Mr. Khadr is the only remaining citizen of a Western country still awaiting trial by a military commission at the American base at Guantanamo Bay, Cuba. Other democratic governments have taken charge of their nationals, without expressing any approval of their doings in Afghanistan before U.S. and British forces landed in that country in October, 2001 - when Mr. Khadr was 15.

In the back-and-forth between the Canadian courts and the Canadian government over Mr. Khadr, the Supreme Court has established a sensible, balanced position. On the one hand, the government has the constitutional right and duty to use its discretion in managing Canada's relations with other states. On the other, the Supreme Court has confirmed that the government - though not while the present governing party was in power - violated Mr. Khadr's Charter rights, by interrogating him without counsel, and then passing what he said to the U.S. prosecutors, and that the government should somehow remedy that error.

That balanced position, however, has led to an impasse. Canada, to comply with the court, has asked the U.S. not to use those statements at Mr. Khadr's trial for murder, but with no result.

At this rate, the Khadr case may again make its way up through the Federal Court of Appeal to the Supreme Court, while the military commission procedure in Guantanamo grinds on.

Judge Zinn mentions in his reasons that Mr.

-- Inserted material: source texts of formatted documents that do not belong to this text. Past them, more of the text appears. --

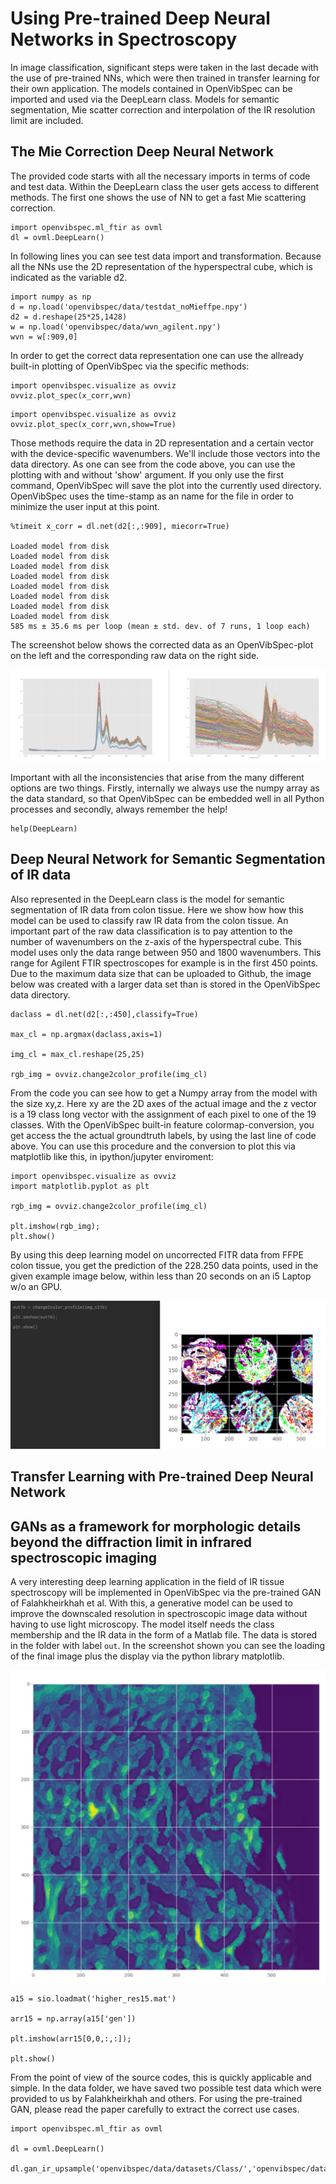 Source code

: # Using Pre-trained Deep Neural Networks in Spectroscopy 

In image classification, significant steps were taken in the last decade with the use of pre-trained NNs, which were then trained in transfer learning for their own application. The models contained in OpenVibSpec can be imported and used via the DeepLearn class. Models for semantic segmentation, Mie scatter correction and interpolation of the IR resolution limit are included.
## The Mie Correction Deep Neural Network

The provided code starts with all the necessary imports in terms of code and test data. Within the DeepLearn class the user gets access to different methods. The first one shows the use of NN to get a fast Mie scattering correction.

```
import openvibspec.ml_ftir as ovml
dl = ovml.DeepLearn()
```
In following lines you can see test data import and transformation. Because all the NNs use the 2D representation of the hyperspectral cube, which is indicated as the variable d2.

```
import numpy as np
d = np.load('openvibspec/data/testdat_noMieffpe.npy')
d2 = d.reshape(25*25,1428)
w = np.load('openvibspec/data/wvn_agilent.npy')
wvn = w[:909,0]
```
In order to get the correct data representation one can use the allready built-in plotting of OpenVibSpec via the specific methods:
```
import openvibspec.visualize as ovviz 
ovviz.plot_spec(x_corr,wvn)
```
```
import openvibspec.visualize as ovviz 
ovviz.plot_spec(x_corr,wvn,show=True)
```
Those methods require the data in 2D representation and a certain vector with the device-specific wavenumbers. We'll include those vectors into the data directory. As one can see from the code above, you can use the plotting with and without 'show' argument. If you only use the first command, OpenVibSpec will save the plot into the currently used directory. OpenVibSpec uses the time-stamp as an name for the file in order to minimize the user input at this point.

```
%timeit x_corr = dl.net(d2[:,:909], miecorr=True)

Loaded model from disk
Loaded model from disk
Loaded model from disk
Loaded model from disk
Loaded model from disk
Loaded model from disk
Loaded model from disk
Loaded model from disk
585 ms ± 35.6 ms per loop (mean ± std. dev. of 7 runs, 1 loop each)

```
The screenshot below shows the corrected data as an OpenVibSpec-plot on the left and the corresponding raw data on the right side.

![dir DeepLearning](/documentation/DeepLearning/mie_corrNN.png) 

Important with all the inconsistencies that arise from the many different options are two things. Firstly, internally we always use the numpy array as the data standard, so that OpenVibSpec can be embedded well in all Python processes and secondly, always remember the help!

```
help(DeepLearn)
```

## Deep Neural Network for Semantic Segmentation of IR data
Also represented in the DeepLearn class is the model for semantic segmentation of IR data from colon tissue. Here we show how how this model can be used to classify raw IR data from the colon tissue. An important part of the raw data classification is to pay attention to the number of wavenumbers on the z-axis of the hyperspectral cube. This model uses only the data range between 950 and 1800 wavenumbers. This range for Agilent FTIR spectroscopes for example is in the first 450 points. Due to the maximum data size that can be uploaded to Github, the image below was created with a larger data set than is stored in the OpenVibSpec data directory.

```
daclass = dl.net(d2[:,:450],classify=True)

max_cl = np.argmax(daclass,axis=1)

img_cl = max_cl.reshape(25,25)

rgb_img = ovviz.change2color_profile(img_cl)

```

From the code you can see how to get a Numpy array from the model with the size xy,z. Here xy are the 2D axes of the actual image and the z vector is a 19 class long vector with the assignment of each pixel to one of the 19 classes. With the OpenVibSpec built-in feature colormap-conversion, you get access the the actual groundtruth labels, by using the last line of code above. You can use this procedure and the conversion to plot this via matplotlib like this, in ipython/jupyter enviroment:

```
import openvibspec.visualize as ovviz 
import matplotlib.pyplot as plt

rgb_img = ovviz.change2color_profile(img_cl)

plt.imshow(rgb_img);
plt.show()
```
By using this deep learning model on uncorrected FITR data from FFPE colon tissue, you get the prediction of the 228.250 data points, used in the given example image below, within less than 20 seconds on an i5 Laptop w/o an GPU.

![dir DeepLearning](/documentation/DeepLearning/ir_classificationNN.png) 


## Transfer Learning with Pre-trained Deep Neural Network

## GANs as a framework for morphologic details beyond the diffraction limit in infrared spectroscopic imaging
A very interesting deep learning application in the field of IR tissue spectroscopy will be implemented in OpenVibSpec via the pre-trained GAN of Falahkheirkhah et al. With this, a generative model can be used to improve the downscaled resolution in spectroscopic image data without having to use light microscopy. The model itself needs the class membership and the IR data in the form of a Matlab file. The data is stored in the folder with label ```out```. In the screenshot shown you can see the loading of the final image plus the display via the python library matplotlib.



![dir DeepLearning](/documentation/DeepLearning/gan_res2.png) 


```
a15 = sio.loadmat('higher_res15.mat')

arr15 = np.array(a15['gen'])

plt.imshow(arr15[0,0,:,:]);

plt.show()
```

From the point of view of the source codes, this is quickly applicable and simple. In the data folder, we have saved two possible test data which were provided to us by Falahkheirkhah and others. For using the pre-trained GAN, please read the paper carefully to extract the correct use cases.

```
import openvibspec.ml_ftir as ovml

dl = ovml.DeepLearn()

dl.gan_ir_upsample('openvibspec/data/datasets/Class/','openvibspec/data/datasets/IR/')
``` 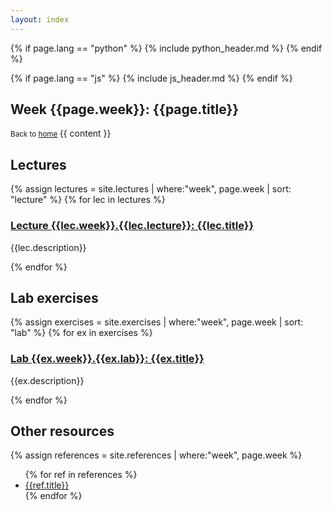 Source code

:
 ```yaml
---
layout: index
---
```


{% if page.lang == "python" %}
    {% include python_header.md %}
{% endif %}

{% if page.lang == "js" %}
    {% include js_header.md %}
{% endif %}

<section>
    <h2> Week {{page.week}}: {{page.title}}</h2>
    <small>
        Back to <a href="{{"/" | relative_url }}">home</a>
    </small>
    {{ content }}
</section>

<section>
    <h2>Lectures</h2>
    {% assign lectures = site.lectures | where:"week", page.week | sort: "lecture" %}
    {% for lec in lectures %}
    <article>
        <h3>
            <a href="{{lec.url | relative_url }}">
                Lecture {{lec.week}}.{{lec.lecture}}: {{lec.title}}
            </a>
        </h3>
        <p>{{lec.description}}</p>
    </article>
    {% endfor %}
</section>

<section>
    <h2>Lab exercises</h2>
    {% assign exercises = site.exercises | where:"week", page.week | sort: "lab" %}
    {% for ex in exercises %}
    <article>
        <h3><a href="{{ex.url | relative_url }}">Lab {{ex.week}}.{{ex.lab}}: {{ex.title}}</a></h3>
        <p>{{ex.description}}</p>
    </article>
    {% endfor %}
</section>

<section>
    <h2>Other resources</h2>
    {% assign references = site.references | where:"week", page.week %}
    <ul>
    {% for ref in references %}
        <li><a href="{{ref.url | relative_url }}">{{ref.title}}</a></li>
    {% endfor %}
    </ul>
</section>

Khadr's lawyers have suggested that the government should attempt to persuade the U.S. to try him as a juvenile - among other steps that they say would mitigate the Charter breach, though not correct it entirely.

Such suggestions get at the ways that these seemingly interminable proceedings could end. The Canadian government could seek to take an active role in plea bargaining between the U.S. military prosecutors and Mr. Khadr's American lawyers. Whatever Mr. Khadr did or did not do during a gun battle in Afghanistan in July, 2002, he was a teenager who had long been under the influence of terrorist or pro-terrorist family. There is plainly a reasonable case for at least some future supervision of Omar Khadr. If the federal government takes some initiative, this case might well be fairly resolved.